“This was on my desk,” she says, voice tight enough to snap.
I take it from her slowly. The Ignatov insignia engraved on its side presses into my palm, sharp and mocking. It’s the kind of calling card my father used to leave when he wanted someone to understand exactly who held the blade against their throat.
My father’s voice stirs like dust in the back of my skull:“If a man wants you to know he’s coming, it’s because he’s already inside your walls.”
Harper watches me like she can see the echo of that voice scraping through me.
“You’re not safe anywhere else,” I say.
A muscle jumps in her jaw.
“Safety with you is a contradiction in terms.”
She’s right, but she’s still inside my home with no intention to take a single step back toward the door.
My gaze flicks over her wet hair sticking to her temples, knuckles white around the cup, pulse hammering hard enough that even from a foot away, I can almost feel it.

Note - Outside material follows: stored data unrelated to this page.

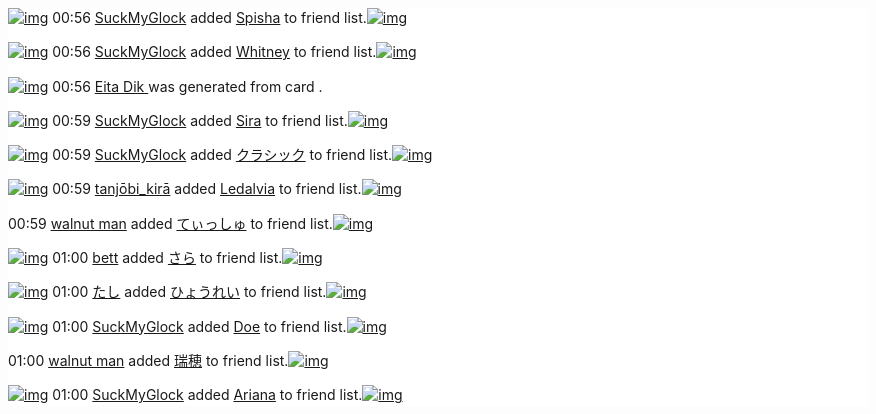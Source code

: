 [![img](http://www.deviantsart.com/3ebhjdb.jpeg)](http://www.barcodekanojo.com/user/316507/SuckMyGlock) 00:56 [SuckMyGlock](http://www.barcodekanojo.com/user/316507/SuckMyGlock) added [Spisha](http://www.barcodekanojo.com/kanojo/2441754/Spisha) to friend list.[![img](http://www.deviantsart.com/28dks4q.png)](http://www.barcodekanojo.com/kanojo/2441754/Spisha)

[![img](http://www.deviantsart.com/3ebhjdb.jpeg)](http://www.barcodekanojo.com/user/316507/SuckMyGlock) 00:56 [SuckMyGlock](http://www.barcodekanojo.com/user/316507/SuckMyGlock) added [Whitney](http://www.barcodekanojo.com/kanojo/2515433/Whitney) to friend list.[![img](http://www.deviantsart.com/3a56f34.png)](http://www.barcodekanojo.com/kanojo/2515433/Whitney)

[![img](http://www.deviantsart.com/1sv0sl2.png)](http://www.barcodekanojo.com/kanojo/2957815/Eita%20Dik%20) 00:56 [Eita Dik ](http://www.barcodekanojo.com/kanojo/2957815/Eita%20Dik%20) was generated from card .

[![img](http://www.deviantsart.com/3ebhjdb.jpeg)](http://www.barcodekanojo.com/user/316507/SuckMyGlock) 00:59 [SuckMyGlock](http://www.barcodekanojo.com/user/316507/SuckMyGlock) added [Sira](http://www.barcodekanojo.com/kanojo/2600608/Sira) to friend list.[![img](http://www.deviantsart.com/2rk6edk.png)](http://www.barcodekanojo.com/kanojo/2600608/Sira)

[![img](http://www.deviantsart.com/3ebhjdb.jpeg)](http://www.barcodekanojo.com/user/316507/SuckMyGlock) 00:59 [SuckMyGlock](http://www.barcodekanojo.com/user/316507/SuckMyGlock) added [クラシック](http://www.barcodekanojo.com/kanojo/1353242/%E3%82%AF%E3%83%A9%E3%82%B7%E3%83%83%E3%82%AF) to friend list.[![img](http://www.deviantsart.com/17shnlh.png)](http://www.barcodekanojo.com/kanojo/1353242/%E3%82%AF%E3%83%A9%E3%82%B7%E3%83%83%E3%82%AF)

[![img](http://www.deviantsart.com/oh3i0u.jpeg)](http://www.barcodekanojo.com/user/452089/tanj%C5%8Dbi_kir%C4%81) 00:59 [tanjōbi_kirā](http://www.barcodekanojo.com/user/452089/tanj%C5%8Dbi_kir%C4%81) added [Ledalvia](http://www.barcodekanojo.com/kanojo/433160/Ledalvia) to friend list.[![img](http://www.deviantsart.com/qqo657.png)](http://www.barcodekanojo.com/kanojo/433160/Ledalvia)

00:59 [walnut man](http://www.barcodekanojo.com/user/459474/walnut%20man) added [てぃっしゅ](http://www.barcodekanojo.com/kanojo/2714962/%E3%81%A6%E3%81%83%E3%81%A3%E3%81%97%E3%82%85) to friend list.[![img](http://www.deviantsart.com/cirav9.png)](http://www.barcodekanojo.com/kanojo/2714962/%E3%81%A6%E3%81%83%E3%81%A3%E3%81%97%E3%82%85)

[![img](http://www.deviantsart.com/1rahiih.jpeg)](http://www.barcodekanojo.com/user/256443/bett) 01:00 [bett](http://www.barcodekanojo.com/user/256443/bett) added [さら](http://www.barcodekanojo.com/kanojo/1585993/%E3%81%95%E3%82%89) to friend list.[![img](http://www.deviantsart.com/2g3i2ie.png)](http://www.barcodekanojo.com/kanojo/1585993/%E3%81%95%E3%82%89)

[![img](http://www.deviantsart.com/3nokbrv.jpeg)](http://www.barcodekanojo.com/user/4767/%E3%81%9F%E3%81%97) 01:00 [たし](http://www.barcodekanojo.com/user/4767/%E3%81%9F%E3%81%97) added [ひょうれい](http://www.barcodekanojo.com/kanojo/265629/%E3%81%B2%E3%82%87%E3%81%86%E3%82%8C%E3%81%84) to friend list.[![img](http://www.deviantsart.com/2q62b6g.png)](http://www.barcodekanojo.com/kanojo/265629/%E3%81%B2%E3%82%87%E3%81%86%E3%82%8C%E3%81%84)

[![img](http://www.deviantsart.com/3ebhjdb.jpeg)](http://www.barcodekanojo.com/user/316507/SuckMyGlock) 01:00 [SuckMyGlock](http://www.barcodekanojo.com/user/316507/SuckMyGlock) added [Doe](http://www.barcodekanojo.com/kanojo/1761523/Doe) to friend list.[![img](http://www.deviantsart.com/3b3nk29.png)](http://www.barcodekanojo.com/kanojo/1761523/Doe)

01:00 [walnut man](http://www.barcodekanojo.com/user/459474/walnut%20man) added [瑞穂](http://www.barcodekanojo.com/kanojo/2936351/%E7%91%9E%E7%A9%82) to friend list.[![img](http://www.deviantsart.com/2uknmi1.png)](http://www.barcodekanojo.com/kanojo/2936351/%E7%91%9E%E7%A9%82)

[![img](http://www.deviantsart.com/3ebhjdb.jpeg)](http://www.barcodekanojo.com/user/316507/SuckMyGlock) 01:00 [SuckMyGlock](http://www.barcodekanojo.com/user/316507/SuckMyGlock) added [Ariana](http://www.barcodekanojo.com/kanojo/2352009/Ariana) to friend list.[![img](http://www.deviantsart.com/mp21bi.png)](http://www.barcodekanojo.com/kanojo/2352009/Ariana)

Fear sharpens her like a blade being honed against stone.
“Come inside,” I murmur, “to my office.”
The words leave me without thought, instinct overriding everything else. I don’t touch her, but she brushes past me all the same. The faint scent of her catches against my throat.
As soon as the door seals shut behind us, I call my guards. I place two at the front entrance, two at the perimeter, two more inside. Her eyes track each movement, her breath shallow but steady, like she’s bracing for the next strike.
I take the flash drive to my office, but she follows without any more taunts I have no doubt she’s been storing up. She stands near the doorway, arms folded tight across her chest, as I insert the drive into a quarantined terminal.
The moment the video loads, showing me the same grainy meeting room, the static, the code, anger coils low in my spine, hot and heavy and familiar.
Anton isn’t hiding anymore; he’s circling her like she’s his current prey.
I summon Kiro. He arrives within minutes, still smelling faintly of engine grease and cold air. His fingers fly across the keyboard, tracing signatures through layers of scrambled metadata.
He grunts under his breath.
“This wasn’t the work of one person,” he mutters. “It’s routed through three offshore accounts tied to Anton’s old network. And…” His expression darkens. “Someone on the inside mirrored the transfer.”
Ice slicks down my spine.
“A mole.”
“One high enough to access internal archives and Harper’s personal logs.”
My jaw tightens. Every instinct in me snaps toward violence.
Harper shifts closer but doesn’t touch me. Her voice is low, steady, too calm.
“Whoever sent it knows I’m the only one who can decrypt the rest of Anton’s data.”
My chest tightens with something dangerously close to protective rage. Anton knows what he’s doing. He’s seen the way she fits into puzzles she wasn’t supposed to enter, the way she pulls threads no one else notices.
The way she makes breathing feel like a decision.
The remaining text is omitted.